**Records from a data collection:**
━━━━━━━━━━━━━━━━━━━━━━━━━━━━━━

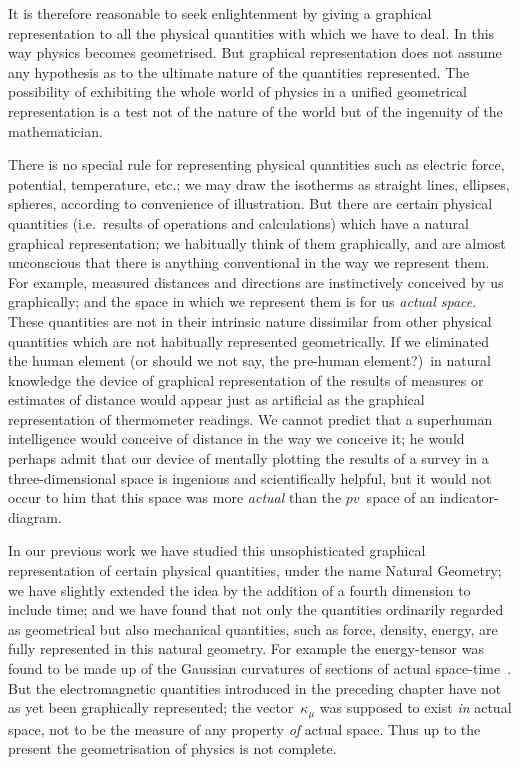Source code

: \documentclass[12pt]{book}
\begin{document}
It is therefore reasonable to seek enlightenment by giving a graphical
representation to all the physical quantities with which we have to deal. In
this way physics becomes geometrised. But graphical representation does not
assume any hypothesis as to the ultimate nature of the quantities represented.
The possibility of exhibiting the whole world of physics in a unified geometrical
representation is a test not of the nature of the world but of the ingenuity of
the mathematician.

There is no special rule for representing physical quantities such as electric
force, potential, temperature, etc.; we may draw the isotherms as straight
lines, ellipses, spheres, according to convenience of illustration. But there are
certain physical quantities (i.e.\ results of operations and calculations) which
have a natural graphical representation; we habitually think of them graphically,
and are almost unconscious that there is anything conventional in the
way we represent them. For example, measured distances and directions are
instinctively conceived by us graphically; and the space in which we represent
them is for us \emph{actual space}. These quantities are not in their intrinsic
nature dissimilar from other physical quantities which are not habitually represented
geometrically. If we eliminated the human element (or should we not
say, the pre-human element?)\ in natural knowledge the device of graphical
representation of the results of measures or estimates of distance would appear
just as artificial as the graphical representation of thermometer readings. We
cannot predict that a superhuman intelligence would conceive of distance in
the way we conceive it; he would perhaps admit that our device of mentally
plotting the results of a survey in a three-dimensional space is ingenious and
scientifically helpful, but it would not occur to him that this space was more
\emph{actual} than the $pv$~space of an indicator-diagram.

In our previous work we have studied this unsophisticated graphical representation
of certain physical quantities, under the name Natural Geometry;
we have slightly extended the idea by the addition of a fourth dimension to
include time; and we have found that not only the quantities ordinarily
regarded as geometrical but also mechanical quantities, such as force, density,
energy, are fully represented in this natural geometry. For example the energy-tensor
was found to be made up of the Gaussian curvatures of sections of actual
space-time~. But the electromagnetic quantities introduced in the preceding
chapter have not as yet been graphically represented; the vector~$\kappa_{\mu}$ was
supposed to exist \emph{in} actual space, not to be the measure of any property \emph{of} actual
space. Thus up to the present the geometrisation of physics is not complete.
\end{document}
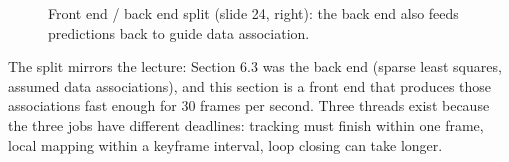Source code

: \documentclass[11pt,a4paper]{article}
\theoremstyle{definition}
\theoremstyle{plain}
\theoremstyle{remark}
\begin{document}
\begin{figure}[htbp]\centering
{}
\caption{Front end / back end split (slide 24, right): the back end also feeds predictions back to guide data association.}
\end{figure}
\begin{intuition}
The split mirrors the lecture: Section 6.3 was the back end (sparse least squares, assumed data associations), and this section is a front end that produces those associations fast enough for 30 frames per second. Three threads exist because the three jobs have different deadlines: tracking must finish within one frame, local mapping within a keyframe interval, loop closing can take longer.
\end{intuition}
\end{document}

━━━━━━━━━━━━━━━━━━━━━━━━━━━━━━

**WORK REQUEST:**
From the records above, retype only the lines starting at the line that contains "way we represent" and ending at the line that contains "geometrically. If we", both included.

**SOLVED PROBLEM:**
way we represent them. For example, measured distances and directions are
instinctively conceived by us graphically; and the space in which we represent
them is for us \emph{actual space}. These quantities are not in their intrinsic
nature dissimilar from other physical quantities which are not habitually represented
geometrically. If we eliminated the human element (or should we not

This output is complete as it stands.